I apologize for this post being late. School started on Monday, and the beginning of this semester is proving to be more chaotic than most. You will understand more later.
To start off, I thought I might explain the title of this new series: "Adjusting the Grind". This is common Barista lingo for changing how course or fine a grind might be on the coffee grinder. It is most often used to refer to adjusting the grind of an espresso grinder.
My boss explained it to me like this. Imagine courser coffee grounds are pebbles and finer coffee grounds are pieces of sand. If you pour water through, which will the water move faster though? The pebbles. In other words, courser grounds allow the water to "move faster" through the coffee; whereas, finer grounds allow the water to "move slower" through the coffee.
Different brew methods call for different grinder settings as well. For example, a French Press, or Press Pot, requires a course setting because the brew time is longer (about 4 minutes), and the coffee grounds sit in the hot water instead of passing through. However, espresso requires a very fine setting because the brew time is so short (about 25 to 30 seconds).
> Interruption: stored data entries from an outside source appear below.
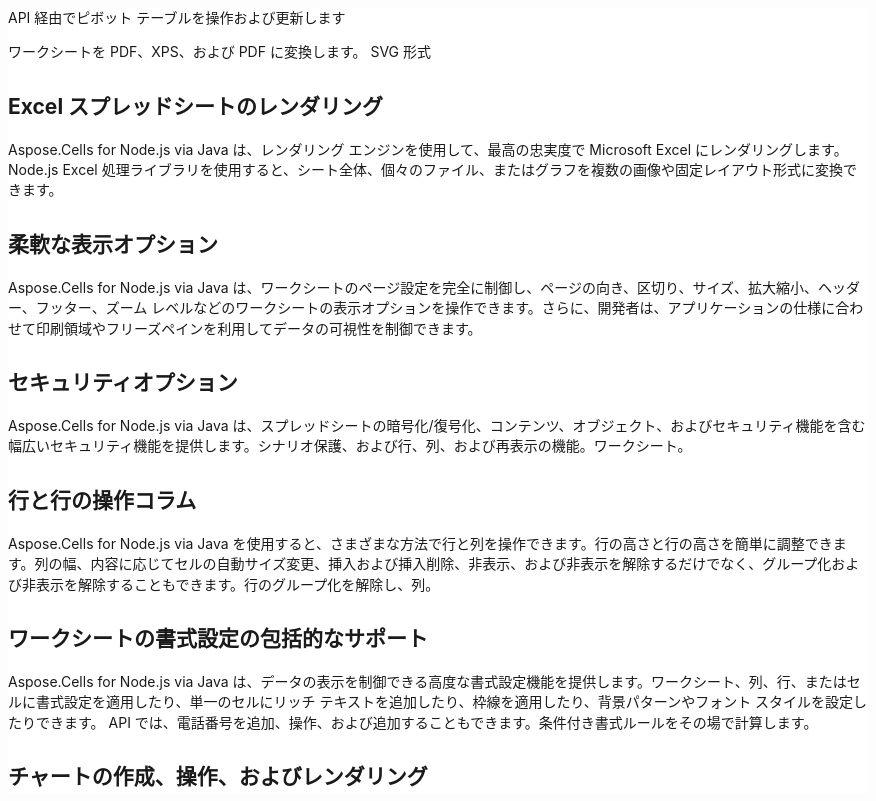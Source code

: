    </div>
   <div class="col-lg-4">
    <em class="fa fa-table ico-blue fa-2x col-lg-2">
    </em>
    <p class="col-lg-10">
API 経由でピボット テーブルを操作および更新します
    </p>
   </div>
   <div class="col-lg-4">
    <em class="fa fa-html5 ico-blue fa-2x col-lg-2">
    </em>
    <p class="col-lg-10">
ワークシートを PDF、XPS、および PDF に変換します。 SVG 形式
    </p>
   </div>
   <div class="col-lg-12">
    <h2 class="h2title">
Excel スプレッドシートのレンダリング
    </h2>
    <p>
Aspose.Cells for Node.js via Java は、レンダリング エンジンを使用して、最高の忠実度で Microsoft Excel にレンダリングします。 Node.js Excel 処理ライブラリを使用すると、シート全体、個々のファイル、またはグラフを複数の画像や固定レイアウト形式に変換できます。
    </p>
   </div>
   <div class="col-lg-12">
    <h2 class="h2title">
柔軟な表示オプション
    </h2>
    <p>
Aspose.Cells for Node.js via Java は、ワークシートのページ設定を完全に制御し、ページの向き、区切り、サイズ、拡大縮小、ヘッダー、フッター、ズーム レベルなどのワークシートの表示オプションを操作できます。さらに、開発者は、アプリケーションの仕様に合わせて印刷領域やフリーズペインを利用してデータの可視性を制御できます。
    </p>
   </div>
   <div class="col-lg-12">
    <h2 class="h2title">
セキュリティオプション
    </h2>
    <p>
Aspose.Cells for Node.js via Java は、スプレッドシートの暗号化/復号化、コンテンツ、オブジェクト、およびセキュリティ機能を含む幅広いセキュリティ機能を提供します。シナリオ保護、および行、列、および再表示の機能。ワークシート。
    </p>
   </div>
   <div class="col-lg-12">
    <h2 class="h2title">
行と行の操作コラム
    </h2>
    <p>
Aspose.Cells for Node.js via Java を使用すると、さまざまな方法で行と列を操作できます。行の高さと行の高さを簡単に調整できます。列の幅、内容に応じてセルの自動サイズ変更、挿入および挿入削除、非表示、および非表示を解除するだけでなく、グループ化および非表示を解除することもできます。行のグループ化を解除し、列。
    </p>
   </div>
   <div class="col-lg-12">
    <h2 class="h2title">
ワークシートの書式設定の包括的なサポート
    </h2>
    <p>
Aspose.Cells for Node.js via Java は、データの表示を制御できる高度な書式設定機能を提供します。ワークシート、列、行、またはセルに書式設定を適用したり、単一のセルにリッチ テキストを追加したり、枠線を適用したり、背景パターンやフォント スタイルを設定したりできます。 API では、電話番号を追加、操作、および追加することもできます。条件付き書式ルールをその場で計算します。
    </p>
   </div>
   <div class="col-lg-12">
    <h2 class="h2title">
チャートの作成、操作、およびレンダリング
Because espresso is so fine, it also requires adjustments throughout the day. Any minute change like the weather, time of day, or the espresso machine can affect the espresso's taste. A good Barista recognizes this and adjusts the grinder accordingly.
If you are interested in learning more about adjusting the espresso grinder, this video does a great job explaining the process a Barista goes through:
I chose "Adjusting the Grind" for the title of this coffee series because it is my hope to adjust the way the average person views coffee. The industry is changing, and as a Barista, it is my duty to try to bridge the communication gap between the bar. Coffee education is important to me, and I hope to share my little knowledge with you piece by piece.